-- Task instructions --
The required output is the line that contains "Author: Briana Zhao" and every line after it, each written out exactly, up to the end of the entries.

[Start of Attachment]

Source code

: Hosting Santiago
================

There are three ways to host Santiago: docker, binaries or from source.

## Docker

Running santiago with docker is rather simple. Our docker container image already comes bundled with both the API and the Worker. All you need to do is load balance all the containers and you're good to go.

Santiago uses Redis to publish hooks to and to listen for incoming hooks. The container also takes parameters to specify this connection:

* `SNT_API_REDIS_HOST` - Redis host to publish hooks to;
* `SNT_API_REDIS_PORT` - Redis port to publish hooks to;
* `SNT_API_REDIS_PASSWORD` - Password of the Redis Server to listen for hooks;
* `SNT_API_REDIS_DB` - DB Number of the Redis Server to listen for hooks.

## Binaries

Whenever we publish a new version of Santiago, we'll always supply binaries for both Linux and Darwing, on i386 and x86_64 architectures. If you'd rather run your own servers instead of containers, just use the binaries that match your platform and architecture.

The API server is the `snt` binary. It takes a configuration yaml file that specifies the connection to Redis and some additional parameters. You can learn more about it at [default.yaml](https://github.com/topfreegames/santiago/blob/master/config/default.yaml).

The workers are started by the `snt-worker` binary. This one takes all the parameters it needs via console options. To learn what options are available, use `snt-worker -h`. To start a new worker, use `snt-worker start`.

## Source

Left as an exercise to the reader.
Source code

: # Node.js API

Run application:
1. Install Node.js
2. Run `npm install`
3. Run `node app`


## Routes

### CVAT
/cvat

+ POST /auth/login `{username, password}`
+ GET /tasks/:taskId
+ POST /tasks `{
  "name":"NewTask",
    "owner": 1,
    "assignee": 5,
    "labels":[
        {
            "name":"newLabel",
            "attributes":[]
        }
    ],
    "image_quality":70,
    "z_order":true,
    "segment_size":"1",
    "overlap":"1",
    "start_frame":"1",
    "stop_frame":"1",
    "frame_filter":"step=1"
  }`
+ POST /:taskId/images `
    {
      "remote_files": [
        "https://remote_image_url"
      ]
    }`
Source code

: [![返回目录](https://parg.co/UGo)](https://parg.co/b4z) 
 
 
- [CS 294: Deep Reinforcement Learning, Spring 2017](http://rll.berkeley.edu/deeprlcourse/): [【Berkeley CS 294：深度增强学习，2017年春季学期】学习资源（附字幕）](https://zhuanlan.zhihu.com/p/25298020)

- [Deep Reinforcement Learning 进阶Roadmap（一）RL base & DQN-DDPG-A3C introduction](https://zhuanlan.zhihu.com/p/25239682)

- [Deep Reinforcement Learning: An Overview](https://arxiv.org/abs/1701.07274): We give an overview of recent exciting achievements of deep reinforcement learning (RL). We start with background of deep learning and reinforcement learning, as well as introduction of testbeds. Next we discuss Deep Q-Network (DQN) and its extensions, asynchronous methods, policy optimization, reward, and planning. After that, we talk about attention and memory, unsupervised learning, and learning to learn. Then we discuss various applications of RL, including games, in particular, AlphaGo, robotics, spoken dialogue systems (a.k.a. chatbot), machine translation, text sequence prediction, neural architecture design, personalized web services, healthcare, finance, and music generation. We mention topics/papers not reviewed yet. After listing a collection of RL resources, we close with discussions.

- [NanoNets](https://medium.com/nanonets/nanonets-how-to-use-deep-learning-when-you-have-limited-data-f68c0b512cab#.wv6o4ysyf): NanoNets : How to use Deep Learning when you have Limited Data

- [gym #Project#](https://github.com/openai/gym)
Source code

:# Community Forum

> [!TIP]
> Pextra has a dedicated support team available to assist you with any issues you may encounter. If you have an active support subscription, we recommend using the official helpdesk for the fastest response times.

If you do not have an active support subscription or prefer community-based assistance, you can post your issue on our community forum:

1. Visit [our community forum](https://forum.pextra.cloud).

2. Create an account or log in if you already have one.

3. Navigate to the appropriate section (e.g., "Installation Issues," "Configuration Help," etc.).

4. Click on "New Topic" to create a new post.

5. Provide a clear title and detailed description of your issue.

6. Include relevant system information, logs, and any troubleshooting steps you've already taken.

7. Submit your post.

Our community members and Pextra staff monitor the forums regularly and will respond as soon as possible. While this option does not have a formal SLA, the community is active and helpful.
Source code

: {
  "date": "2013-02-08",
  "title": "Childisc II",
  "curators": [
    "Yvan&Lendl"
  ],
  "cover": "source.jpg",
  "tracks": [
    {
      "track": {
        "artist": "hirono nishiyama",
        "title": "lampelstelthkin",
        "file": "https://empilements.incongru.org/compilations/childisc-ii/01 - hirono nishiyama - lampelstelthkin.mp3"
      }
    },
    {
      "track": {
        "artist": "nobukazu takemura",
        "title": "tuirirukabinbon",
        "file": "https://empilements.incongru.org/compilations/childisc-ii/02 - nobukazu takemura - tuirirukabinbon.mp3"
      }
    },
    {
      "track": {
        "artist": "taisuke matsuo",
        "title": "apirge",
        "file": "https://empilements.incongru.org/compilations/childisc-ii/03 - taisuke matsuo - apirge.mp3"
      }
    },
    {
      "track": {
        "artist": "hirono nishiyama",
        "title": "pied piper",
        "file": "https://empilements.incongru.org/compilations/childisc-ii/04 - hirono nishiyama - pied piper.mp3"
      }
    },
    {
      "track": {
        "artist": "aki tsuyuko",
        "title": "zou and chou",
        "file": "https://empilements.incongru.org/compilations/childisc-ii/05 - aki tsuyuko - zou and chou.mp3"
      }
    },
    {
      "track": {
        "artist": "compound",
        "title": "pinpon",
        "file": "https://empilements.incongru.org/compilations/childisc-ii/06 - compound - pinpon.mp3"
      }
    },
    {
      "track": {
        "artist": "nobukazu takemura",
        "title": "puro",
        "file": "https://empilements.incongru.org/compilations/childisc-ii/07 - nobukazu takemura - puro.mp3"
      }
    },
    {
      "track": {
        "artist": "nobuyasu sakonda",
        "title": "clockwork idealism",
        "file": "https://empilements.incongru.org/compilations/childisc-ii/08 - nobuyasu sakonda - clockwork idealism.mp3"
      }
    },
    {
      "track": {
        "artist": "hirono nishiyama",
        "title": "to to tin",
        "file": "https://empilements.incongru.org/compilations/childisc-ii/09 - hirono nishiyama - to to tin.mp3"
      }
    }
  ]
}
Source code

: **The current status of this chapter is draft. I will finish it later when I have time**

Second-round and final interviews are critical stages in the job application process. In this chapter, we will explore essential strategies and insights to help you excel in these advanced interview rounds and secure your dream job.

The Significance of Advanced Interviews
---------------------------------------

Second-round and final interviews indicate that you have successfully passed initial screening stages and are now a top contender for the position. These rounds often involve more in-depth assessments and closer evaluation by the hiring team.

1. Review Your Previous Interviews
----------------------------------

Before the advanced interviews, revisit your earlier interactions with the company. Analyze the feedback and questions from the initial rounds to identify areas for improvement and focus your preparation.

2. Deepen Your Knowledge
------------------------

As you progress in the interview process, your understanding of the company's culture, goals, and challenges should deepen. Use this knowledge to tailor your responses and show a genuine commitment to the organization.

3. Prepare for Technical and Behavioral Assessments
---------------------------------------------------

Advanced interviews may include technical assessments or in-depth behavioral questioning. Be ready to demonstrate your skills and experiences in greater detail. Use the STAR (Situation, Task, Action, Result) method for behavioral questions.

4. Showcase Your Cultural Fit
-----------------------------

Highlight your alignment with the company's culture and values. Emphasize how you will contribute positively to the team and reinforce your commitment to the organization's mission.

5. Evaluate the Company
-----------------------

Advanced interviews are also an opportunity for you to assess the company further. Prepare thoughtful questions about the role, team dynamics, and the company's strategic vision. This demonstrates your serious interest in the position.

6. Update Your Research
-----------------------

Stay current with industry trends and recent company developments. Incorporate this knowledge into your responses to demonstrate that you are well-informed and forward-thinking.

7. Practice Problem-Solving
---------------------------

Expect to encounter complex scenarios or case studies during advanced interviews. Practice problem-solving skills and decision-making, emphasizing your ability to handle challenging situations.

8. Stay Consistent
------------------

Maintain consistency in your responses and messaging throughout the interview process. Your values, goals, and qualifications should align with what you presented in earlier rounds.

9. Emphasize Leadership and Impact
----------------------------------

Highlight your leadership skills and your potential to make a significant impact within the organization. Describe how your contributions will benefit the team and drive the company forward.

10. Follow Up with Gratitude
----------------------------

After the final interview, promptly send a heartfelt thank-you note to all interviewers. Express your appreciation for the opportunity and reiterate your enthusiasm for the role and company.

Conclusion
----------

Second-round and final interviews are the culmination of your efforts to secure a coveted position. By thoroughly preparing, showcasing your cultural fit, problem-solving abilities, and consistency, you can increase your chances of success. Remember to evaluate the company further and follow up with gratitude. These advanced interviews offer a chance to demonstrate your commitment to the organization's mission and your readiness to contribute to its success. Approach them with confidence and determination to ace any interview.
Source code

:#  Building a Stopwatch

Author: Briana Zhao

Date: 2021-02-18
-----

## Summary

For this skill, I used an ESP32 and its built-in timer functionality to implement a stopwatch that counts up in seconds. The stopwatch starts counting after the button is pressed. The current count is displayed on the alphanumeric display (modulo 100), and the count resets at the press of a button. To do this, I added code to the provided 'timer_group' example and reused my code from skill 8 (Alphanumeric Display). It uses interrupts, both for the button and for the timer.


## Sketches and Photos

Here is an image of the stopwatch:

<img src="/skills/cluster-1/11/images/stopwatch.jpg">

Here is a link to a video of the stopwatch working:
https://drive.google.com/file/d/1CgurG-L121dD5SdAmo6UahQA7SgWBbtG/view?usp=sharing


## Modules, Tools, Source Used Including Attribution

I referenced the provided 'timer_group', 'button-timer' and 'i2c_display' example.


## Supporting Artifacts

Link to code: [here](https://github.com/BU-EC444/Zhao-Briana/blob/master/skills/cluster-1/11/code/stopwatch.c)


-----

[End of Attachment]

-- Result below --
Author: Briana Zhao

Date: 2021-02-18
-----

## Summary

For this skill, I used an ESP32 and its built-in timer functionality to implement a stopwatch that counts up in seconds. The stopwatch starts counting after the button is pressed. The current count is displayed on the alphanumeric display (modulo 100), and the count resets at the press of a button. To do this, I added code to the provided 'timer_group' example and reused my code from skill 8 (Alphanumeric Display). It uses interrupts, both for the button and for the timer.


## Sketches and Photos

Here is an image of the stopwatch:

<img src="/skills/cluster-1/11/images/stopwatch.jpg">

Here is a link to a video of the stopwatch working:
https://drive.google.com/file/d/1CgurG-L121dD5SdAmo6UahQA7SgWBbtG/view?usp=sharing


## Modules, Tools, Source Used Including Attribution

I referenced the provided 'timer_group', 'button-timer' and 'i2c_display' example.


## Supporting Artifacts

Link to code: [here](https://github.com/BU-EC444/Zhao-Briana/blob/master/skills/cluster-1/11/code/stopwatch.c)


-----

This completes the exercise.